Top of INPUT

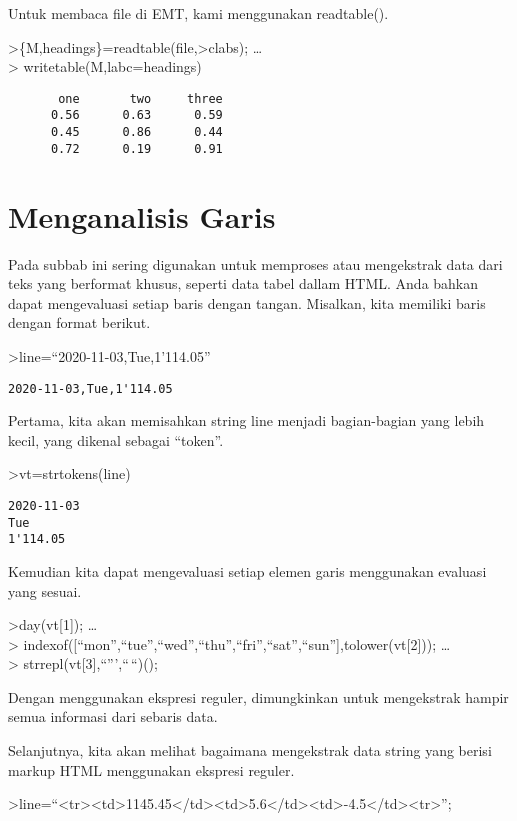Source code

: \documentclass[
]{book}
\begin{document}
Untuk membaca file di EMT, kami menggunakan readtable().

\textgreater\{M,headings\}=readtable(file,\textgreater clabs); \ldots{}\\
\textgreater{} writetable(M,labc=headings)

\begin{verbatim}
       one       two     three
      0.56      0.63      0.59
      0.45      0.86      0.44
      0.72      0.19      0.91
\end{verbatim}

\chapter{Menganalisis Garis}\label{menganalisis-garis}

Pada subbab ini sering digunakan untuk memproses atau mengekstrak data dari teks yang berformat khusus, seperti data tabel dallam HTML. Anda bahkan dapat mengevaluasi setiap baris dengan tangan. Misalkan, kita memiliki baris dengan format berikut.

\textgreater line=``2020-11-03,Tue,1'114.05''

\begin{verbatim}
2020-11-03,Tue,1'114.05
\end{verbatim}

Pertama, kita akan memisahkan string line menjadi bagian-bagian yang lebih kecil, yang dikenal sebagai ``token''.

\textgreater vt=strtokens(line)

\begin{verbatim}
2020-11-03
Tue
1'114.05
\end{verbatim}

Kemudian kita dapat mengevaluasi setiap elemen garis menggunakan evaluasi yang sesuai.

\textgreater day(vt{[}1{]}); \ldots{}\\
\textgreater{} indexof({[}``mon'',``tue'',``wed'',``thu'',``fri'',``sat'',``sun''{]},tolower(vt{[}2{]})); \ldots{}\\
\textgreater{} strrepl(vt{[}3{]},``''',``\,``)();

Dengan menggunakan ekspresi reguler, dimungkinkan untuk mengekstrak hampir semua informasi dari sebaris data.

Selanjutnya, kita akan melihat bagaimana mengekstrak data string yang berisi markup HTML menggunakan ekspresi reguler.

\textgreater line=``\textless tr\textgreater\textless td\textgreater1145.45\textless/td\textgreater\textless td\textgreater5.6\textless/td\textgreater\textless td\textgreater-4.5\textless/td\textgreater\textless tr\textgreater{}'';
\end{document}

Bottom of INPUT

### EXERCISE REQUIREMENTS
Every entry must be transcribed exactly. Pictures do not belong in the copy.

### YOUR RESPONSE
Source code

: \documentclass[
]{book}
\begin{document}
Untuk membaca file di EMT, kami menggunakan readtable().

\textgreater\{M,headings\}=readtable(file,\textgreater clabs); \ldots{}\\
\textgreater{} writetable(M,labc=headings)

\begin{verbatim}
       one       two     three
      0.56      0.63      0.59
      0.45      0.86      0.44
      0.72      0.19      0.91
\end{verbatim}

\chapter{Menganalisis Garis}\label{menganalisis-garis}

Pada subbab ini sering digunakan untuk memproses atau mengekstrak data dari teks yang berformat khusus, seperti data tabel dallam HTML. Anda bahkan dapat mengevaluasi setiap baris dengan tangan. Misalkan, kita memiliki baris dengan format berikut.

\textgreater line=``2020-11-03,Tue,1'114.05''

\begin{verbatim}
2020-11-03,Tue,1'114.05
\end{verbatim}

Pertama, kita akan memisahkan string line menjadi bagian-bagian yang lebih kecil, yang dikenal sebagai ``token''.

\textgreater vt=strtokens(line)

\begin{verbatim}
2020-11-03
Tue
1'114.05
\end{verbatim}

Kemudian kita dapat mengevaluasi setiap elemen garis menggunakan evaluasi yang sesuai.

\textgreater day(vt{[}1{]}); \ldots{}\\
\textgreater{} indexof({[}``mon'',``tue'',``wed'',``thu'',``fri'',``sat'',``sun''{]},tolower(vt{[}2{]})); \ldots{}\\
\textgreater{} strrepl(vt{[}3{]},``''',``\,``)();

Dengan menggunakan ekspresi reguler, dimungkinkan untuk mengekstrak hampir semua informasi dari sebaris data.

Selanjutnya, kita akan melihat bagaimana mengekstrak data string yang berisi markup HTML menggunakan ekspresi reguler.

\textgreater line=``\textless tr\textgreater\textless td\textgreater1145.45\textless/td\textgreater\textless td\textgreater5.6\textless/td\textgreater\textless td\textgreater-4.5\textless/td\textgreater\textless tr\textgreater{}'';
\end{document}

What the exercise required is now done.